In the present study, we sought to more closely circumscribe the root cause of the AB effect by examining its boundary conditions. To this end, we followed a condition-seeking approach in which we explored the effects of basic variations in the task we used in our previous study. More specifically, we began by examining if an AB still occurs when all distractors are omitted from the sequences shown in Figure 1A, thus leaving only T1, T2 and a trailing mask (a “skeletal” RSVP sequence, without a T1 mask). In subsequent experiments, we varied the exposure duration of T1 and the nature of the T1 task (identification, detection, no task), and, we used a near-threshold detection task as a means to manipulate and assess the effects of conscious awareness of T1. 
Experiment 1
In our previous experiments (Nieuwenstein et al., 2009), the two letter targets followed after a sequence of digit distractors, with the interval separating the two targets left blank (see Figure 1A). Thus, although there were no distractors present in the interval separating T1 and T2, there were distractors present prior to the appearance of T1. In Experiment 1 we examined if the presence of distractors preceding T1 is required for the occurrence of an AB with an unmasked T1. To this end, we used what has been called a skeletal RSVP sequence that consisted only of T1, T2, and the T2 mask, thus excluding any potential for distractor interference during the encoding of T1. 
Method
Twelve members of the Massachusetts Institute of Technology (MIT) community volunteered and were paid for participation.

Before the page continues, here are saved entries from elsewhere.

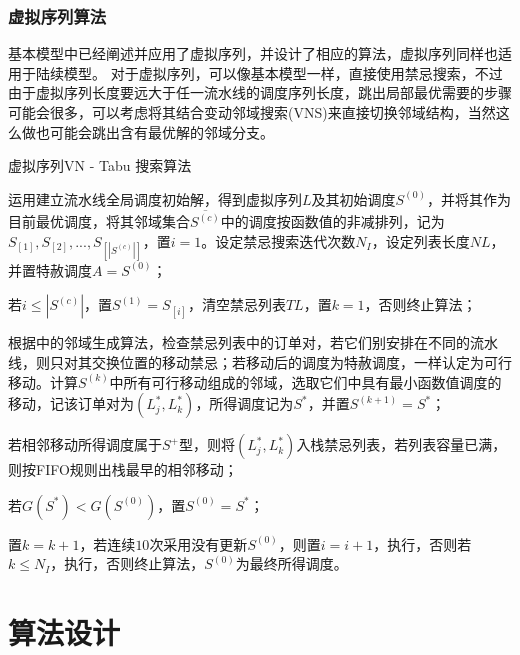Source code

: \subsubsection{虚拟序列算法}
基本模型中已经阐述并应用了虚拟序列，并设计了相应的算法，虚拟序列同样也适用于陆续模型。
对于虚拟序列，可以像基本模型一样，直接使用禁忌搜索，不过由于虚拟序列长度要远大于任一流水线的调度序列长度，跳出局部最优需要的步骤可能会很多，可以考虑将其结合变动邻域搜索(VNS)来直接切换邻域结构，当然这么做也可能会跳出含有最优解的邻域分支。
\begin{algori}
虚拟序列VN - Tabu 搜索算法
\begin{asparaenum}
\renewcommand{\labelenumi}{\bf Step\theenumi~}
\item 运用建立流水线全局调度初始解，得到虚拟序列$L$及其初始调度$S^{(0)}$，并将其作为目前最优调度，将其邻域集合$\overline{S^{(c)}}$中的调度按函数值的非减排列，记为$S_{[1]},S_{[2]},...,S_{[|S^{(c)}|]}$，置$i = 1$。设定禁忌搜索迭代次数$N_I$，设定列表长度$NL$，并置特赦调度$A = S^{(0)}$；
\item 若$i \le |S^{(c)}|$，置$S^{(1)} = S_{[i]}$，清空禁忌列表$TL$，置$k = 1$，否则终止算法；
\item 根据中的邻域生成算法，检查禁忌列表中的订单对，若它们别安排在不同的流水线，则只对其交换位置的移动禁忌；若移动后的调度为特赦调度，一样认定为可行移动。计算$S^{(k)}$中所有可行移动组成的邻域，选取它们中具有最小函数值调度的移动，记该订单对为$(L_j^*, L_k^*)$，所得调度记为$S^*$，并置$S^{(k+1)} = S^*$；
\item 若相邻移动所得调度属于$S^+$型，则将$(L_j^*, L_k^*)$入栈禁忌列表，若列表容量已满，则按FIFO规则出栈最早的相邻移动；
\item 若$G(S^*) < G(S^{(0)})$，置$S^{(0)} = S^*$；
\item 置$k = k + 1$，若连续$10$次采用没有更新$S^{(0)}$，则置$i = i+1$，执行，否则若$k\le N_I$，执行，否则终止算法，$S^{(0)}$为最终所得调度。
\end{asparaenum}
\end{algori}
\section{算法设计}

All had normal or corrected-to-normal vision, and none was color-blind. The stimuli used for T1 and T2 were uppercase letters (excluding I, O, W, and M) presented in a 20-point Helvetica font. These letters were presented in black on a dark gray background (RGB value 90 90 90). To mask T2, we used a pattern mask that was composed of a white square in which a circle, a pound sign, and some additional line segments were drawn in black (see Figure 2). The stimuli were presented on a 17-In. monitor that had a refresh rate of 75 Hz. The experiment was run on an Apple Macintosh G3 computer and it was programmed using MATLAB and the Psychophysics Toolbox (Brainard, 1997; Pelli, 1997). 
Figure 2
 
Sequence of trial events in Experiment 1. Observers had to identify two letters (T1 and T2), which were presented in isolation, with only T2 being followed by a backward mask.
Figure 2
 
Sequence of trial events in Experiment 1. Observers had to identify two letters (T1 and T2), which were presented in isolation, with only T2 being followed by a backward mask.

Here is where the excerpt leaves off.